◆ Problem statement: Take the data below. Output it exactly from its first line through the line containing "after 100 trials.".

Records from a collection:
# # #

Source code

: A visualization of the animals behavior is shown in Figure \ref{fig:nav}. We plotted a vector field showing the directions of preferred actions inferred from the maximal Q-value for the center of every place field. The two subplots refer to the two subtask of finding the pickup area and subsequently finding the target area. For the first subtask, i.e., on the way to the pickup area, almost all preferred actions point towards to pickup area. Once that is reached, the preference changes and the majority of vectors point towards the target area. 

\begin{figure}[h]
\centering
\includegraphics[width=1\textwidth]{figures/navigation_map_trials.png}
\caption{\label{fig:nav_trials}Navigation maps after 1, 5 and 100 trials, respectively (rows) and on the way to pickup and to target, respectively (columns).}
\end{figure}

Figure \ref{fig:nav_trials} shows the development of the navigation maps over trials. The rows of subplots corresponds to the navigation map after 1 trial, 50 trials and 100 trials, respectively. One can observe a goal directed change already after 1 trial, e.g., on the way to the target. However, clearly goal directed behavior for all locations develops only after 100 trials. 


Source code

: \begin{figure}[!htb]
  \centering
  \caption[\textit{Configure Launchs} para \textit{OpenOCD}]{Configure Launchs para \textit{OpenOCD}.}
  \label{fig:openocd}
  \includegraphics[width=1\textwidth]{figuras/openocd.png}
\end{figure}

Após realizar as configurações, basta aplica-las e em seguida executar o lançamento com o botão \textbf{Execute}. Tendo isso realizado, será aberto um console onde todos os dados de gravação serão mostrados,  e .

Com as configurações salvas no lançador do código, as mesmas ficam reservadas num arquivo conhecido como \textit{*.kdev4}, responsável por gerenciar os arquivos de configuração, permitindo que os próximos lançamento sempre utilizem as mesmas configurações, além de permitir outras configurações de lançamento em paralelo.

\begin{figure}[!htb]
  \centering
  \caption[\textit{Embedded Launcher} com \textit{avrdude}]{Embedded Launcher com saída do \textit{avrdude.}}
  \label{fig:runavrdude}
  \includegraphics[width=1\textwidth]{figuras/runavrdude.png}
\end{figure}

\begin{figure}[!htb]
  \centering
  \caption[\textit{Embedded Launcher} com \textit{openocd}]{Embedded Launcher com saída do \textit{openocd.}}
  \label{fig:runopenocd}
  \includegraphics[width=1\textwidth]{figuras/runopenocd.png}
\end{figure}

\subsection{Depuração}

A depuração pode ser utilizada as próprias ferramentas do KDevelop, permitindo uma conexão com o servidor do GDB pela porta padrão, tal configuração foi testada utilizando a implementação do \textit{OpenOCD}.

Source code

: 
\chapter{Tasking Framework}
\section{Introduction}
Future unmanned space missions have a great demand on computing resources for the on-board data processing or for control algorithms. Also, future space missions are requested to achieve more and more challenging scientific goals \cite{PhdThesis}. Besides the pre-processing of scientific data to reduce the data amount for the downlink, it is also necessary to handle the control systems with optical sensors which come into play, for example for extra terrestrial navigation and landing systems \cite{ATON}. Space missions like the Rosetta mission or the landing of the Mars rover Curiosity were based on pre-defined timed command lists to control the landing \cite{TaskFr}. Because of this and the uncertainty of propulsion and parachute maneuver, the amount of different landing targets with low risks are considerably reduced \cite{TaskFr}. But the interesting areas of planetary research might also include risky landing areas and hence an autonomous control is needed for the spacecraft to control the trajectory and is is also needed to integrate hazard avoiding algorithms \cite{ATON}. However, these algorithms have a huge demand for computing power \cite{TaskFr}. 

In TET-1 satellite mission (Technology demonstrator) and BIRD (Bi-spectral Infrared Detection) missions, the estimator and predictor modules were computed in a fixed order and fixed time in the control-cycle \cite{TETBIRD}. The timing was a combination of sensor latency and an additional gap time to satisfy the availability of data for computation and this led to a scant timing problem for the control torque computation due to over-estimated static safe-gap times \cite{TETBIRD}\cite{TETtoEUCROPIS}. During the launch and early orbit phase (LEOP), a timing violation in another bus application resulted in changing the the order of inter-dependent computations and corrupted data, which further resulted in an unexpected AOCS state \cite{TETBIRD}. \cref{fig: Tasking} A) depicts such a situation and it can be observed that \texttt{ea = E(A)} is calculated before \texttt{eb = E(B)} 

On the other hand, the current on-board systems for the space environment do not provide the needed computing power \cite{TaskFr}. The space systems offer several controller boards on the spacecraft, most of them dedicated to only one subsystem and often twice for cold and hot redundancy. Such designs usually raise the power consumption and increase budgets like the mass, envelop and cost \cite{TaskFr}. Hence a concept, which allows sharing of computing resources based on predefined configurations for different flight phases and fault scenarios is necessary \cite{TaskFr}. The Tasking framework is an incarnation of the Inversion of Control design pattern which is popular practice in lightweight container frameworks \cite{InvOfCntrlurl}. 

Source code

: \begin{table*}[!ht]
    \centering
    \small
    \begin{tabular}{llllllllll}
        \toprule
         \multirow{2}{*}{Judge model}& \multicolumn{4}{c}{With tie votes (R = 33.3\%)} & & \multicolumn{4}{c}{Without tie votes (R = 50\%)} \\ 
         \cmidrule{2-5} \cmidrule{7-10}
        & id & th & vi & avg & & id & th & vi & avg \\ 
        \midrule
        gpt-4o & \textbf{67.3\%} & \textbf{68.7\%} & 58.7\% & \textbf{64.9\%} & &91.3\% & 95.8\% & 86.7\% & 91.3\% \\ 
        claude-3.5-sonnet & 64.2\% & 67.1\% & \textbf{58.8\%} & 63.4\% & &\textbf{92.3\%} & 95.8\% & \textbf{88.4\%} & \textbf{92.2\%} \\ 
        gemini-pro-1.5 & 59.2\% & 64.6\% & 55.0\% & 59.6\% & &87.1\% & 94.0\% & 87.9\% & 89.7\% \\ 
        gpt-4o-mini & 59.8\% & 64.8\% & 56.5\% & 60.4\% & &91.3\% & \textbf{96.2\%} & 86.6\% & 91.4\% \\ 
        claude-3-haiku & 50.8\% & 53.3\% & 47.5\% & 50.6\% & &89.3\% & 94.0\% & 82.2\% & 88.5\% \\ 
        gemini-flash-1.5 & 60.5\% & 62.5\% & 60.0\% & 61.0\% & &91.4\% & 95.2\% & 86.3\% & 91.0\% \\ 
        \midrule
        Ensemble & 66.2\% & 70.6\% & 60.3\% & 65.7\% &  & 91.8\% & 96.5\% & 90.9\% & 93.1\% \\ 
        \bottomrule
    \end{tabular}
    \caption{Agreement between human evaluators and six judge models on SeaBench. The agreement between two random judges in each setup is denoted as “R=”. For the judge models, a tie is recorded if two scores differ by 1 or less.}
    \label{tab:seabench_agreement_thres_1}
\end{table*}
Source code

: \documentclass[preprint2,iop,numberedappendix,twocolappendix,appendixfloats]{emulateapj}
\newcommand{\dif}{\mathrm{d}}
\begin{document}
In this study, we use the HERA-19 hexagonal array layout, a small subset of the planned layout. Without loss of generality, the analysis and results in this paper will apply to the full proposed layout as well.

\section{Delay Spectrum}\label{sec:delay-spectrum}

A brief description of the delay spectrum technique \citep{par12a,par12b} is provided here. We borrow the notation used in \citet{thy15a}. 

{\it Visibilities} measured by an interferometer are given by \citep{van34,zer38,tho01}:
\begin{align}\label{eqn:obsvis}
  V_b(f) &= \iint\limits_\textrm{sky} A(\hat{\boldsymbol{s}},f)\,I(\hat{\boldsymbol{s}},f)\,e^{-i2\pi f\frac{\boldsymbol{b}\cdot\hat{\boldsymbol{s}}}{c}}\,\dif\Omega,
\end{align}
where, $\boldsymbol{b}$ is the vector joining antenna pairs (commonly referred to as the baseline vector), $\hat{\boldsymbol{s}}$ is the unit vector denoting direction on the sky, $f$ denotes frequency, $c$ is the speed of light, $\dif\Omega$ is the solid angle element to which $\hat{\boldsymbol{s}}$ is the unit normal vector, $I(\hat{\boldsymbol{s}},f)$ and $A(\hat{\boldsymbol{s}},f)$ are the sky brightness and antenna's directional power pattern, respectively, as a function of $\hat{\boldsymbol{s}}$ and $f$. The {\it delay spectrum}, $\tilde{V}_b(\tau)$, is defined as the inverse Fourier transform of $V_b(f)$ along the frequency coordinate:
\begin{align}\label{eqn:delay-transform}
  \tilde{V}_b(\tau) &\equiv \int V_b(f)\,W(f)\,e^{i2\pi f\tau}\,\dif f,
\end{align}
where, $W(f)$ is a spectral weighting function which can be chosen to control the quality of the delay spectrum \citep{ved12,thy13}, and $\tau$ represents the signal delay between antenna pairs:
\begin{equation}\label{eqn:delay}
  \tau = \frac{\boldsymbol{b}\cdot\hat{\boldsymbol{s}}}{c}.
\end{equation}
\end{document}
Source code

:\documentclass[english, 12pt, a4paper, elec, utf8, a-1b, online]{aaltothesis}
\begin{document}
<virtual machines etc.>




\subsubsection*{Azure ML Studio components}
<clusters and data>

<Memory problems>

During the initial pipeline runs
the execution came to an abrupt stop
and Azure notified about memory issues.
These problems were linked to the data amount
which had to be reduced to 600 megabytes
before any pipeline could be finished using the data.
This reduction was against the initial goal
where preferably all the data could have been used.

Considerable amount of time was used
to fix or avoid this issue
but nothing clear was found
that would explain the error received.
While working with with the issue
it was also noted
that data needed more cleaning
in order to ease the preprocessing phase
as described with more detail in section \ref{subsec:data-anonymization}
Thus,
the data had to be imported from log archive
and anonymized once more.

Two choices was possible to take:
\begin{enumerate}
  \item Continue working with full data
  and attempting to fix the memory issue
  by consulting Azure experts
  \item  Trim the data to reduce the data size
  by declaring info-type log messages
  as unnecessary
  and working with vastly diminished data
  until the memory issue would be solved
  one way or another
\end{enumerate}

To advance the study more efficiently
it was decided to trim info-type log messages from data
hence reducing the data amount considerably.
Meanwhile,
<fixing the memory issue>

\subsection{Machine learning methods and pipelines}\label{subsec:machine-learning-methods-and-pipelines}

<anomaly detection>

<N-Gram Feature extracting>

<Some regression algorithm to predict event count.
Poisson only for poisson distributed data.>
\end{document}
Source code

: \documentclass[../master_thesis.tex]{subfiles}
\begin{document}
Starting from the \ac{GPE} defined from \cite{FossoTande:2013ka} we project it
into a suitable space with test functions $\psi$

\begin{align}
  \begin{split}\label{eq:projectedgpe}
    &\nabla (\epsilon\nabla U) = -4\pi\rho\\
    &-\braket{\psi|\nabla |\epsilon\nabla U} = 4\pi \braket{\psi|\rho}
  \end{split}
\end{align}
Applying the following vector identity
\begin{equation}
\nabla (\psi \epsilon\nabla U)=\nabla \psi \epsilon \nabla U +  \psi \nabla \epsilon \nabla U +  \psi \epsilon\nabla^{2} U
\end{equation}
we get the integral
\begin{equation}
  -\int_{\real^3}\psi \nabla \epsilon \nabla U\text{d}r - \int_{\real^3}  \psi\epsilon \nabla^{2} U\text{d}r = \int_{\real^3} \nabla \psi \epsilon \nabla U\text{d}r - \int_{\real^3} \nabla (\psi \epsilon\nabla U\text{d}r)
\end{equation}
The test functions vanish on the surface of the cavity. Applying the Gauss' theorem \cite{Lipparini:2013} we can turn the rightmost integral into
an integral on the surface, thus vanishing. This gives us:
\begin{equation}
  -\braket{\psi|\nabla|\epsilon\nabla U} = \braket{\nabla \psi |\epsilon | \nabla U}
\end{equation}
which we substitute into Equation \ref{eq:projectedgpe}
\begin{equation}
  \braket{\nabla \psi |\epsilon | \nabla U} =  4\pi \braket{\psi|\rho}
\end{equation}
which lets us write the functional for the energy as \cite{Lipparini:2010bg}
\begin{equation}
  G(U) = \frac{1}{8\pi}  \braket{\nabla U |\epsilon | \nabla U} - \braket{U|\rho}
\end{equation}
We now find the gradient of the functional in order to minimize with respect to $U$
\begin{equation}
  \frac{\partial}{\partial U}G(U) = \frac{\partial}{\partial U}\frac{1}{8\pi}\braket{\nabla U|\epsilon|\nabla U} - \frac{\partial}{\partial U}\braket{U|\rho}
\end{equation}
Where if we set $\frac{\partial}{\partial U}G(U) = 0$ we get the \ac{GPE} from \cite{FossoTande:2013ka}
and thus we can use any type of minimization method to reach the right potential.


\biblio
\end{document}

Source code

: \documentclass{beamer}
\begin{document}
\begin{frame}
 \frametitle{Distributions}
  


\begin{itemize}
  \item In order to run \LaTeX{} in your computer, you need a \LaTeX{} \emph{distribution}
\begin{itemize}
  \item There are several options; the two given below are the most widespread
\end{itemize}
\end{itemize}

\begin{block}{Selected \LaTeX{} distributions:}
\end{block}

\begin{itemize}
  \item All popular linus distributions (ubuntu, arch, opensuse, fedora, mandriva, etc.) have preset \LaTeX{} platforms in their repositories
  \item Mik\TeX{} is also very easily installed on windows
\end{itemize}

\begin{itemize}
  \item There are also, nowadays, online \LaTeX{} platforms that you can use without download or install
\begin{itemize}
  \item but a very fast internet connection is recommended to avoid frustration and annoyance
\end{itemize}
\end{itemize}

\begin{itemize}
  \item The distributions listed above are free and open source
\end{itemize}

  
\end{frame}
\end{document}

# # #

◆ Exercise output:
Source code

: A visualization of the animals behavior is shown in Figure \ref{fig:nav}. We plotted a vector field showing the directions of preferred actions inferred from the maximal Q-value for the center of every place field. The two subplots refer to the two subtask of finding the pickup area and subsequently finding the target area. For the first subtask, i.e., on the way to the pickup area, almost all preferred actions point towards to pickup area. Once that is reached, the preference changes and the majority of vectors point towards the target area. 

\begin{figure}[h]
\centering
\includegraphics[width=1\textwidth]{figures/navigation_map_trials.png}
\caption{\label{fig:nav_trials}Navigation maps after 1, 5 and 100 trials, respectively (rows) and on the way to pickup and to target, respectively (columns).}
\end{figure}

Figure \ref{fig:nav_trials} shows the development of the navigation maps over trials. The rows of subplots corresponds to the navigation map after 1 trial, 50 trials and 100 trials, respectively. One can observe a goal directed change already after 1 trial, e.g., on the way to the target. However, clearly goal directed behavior for all locations develops only after 100 trials. 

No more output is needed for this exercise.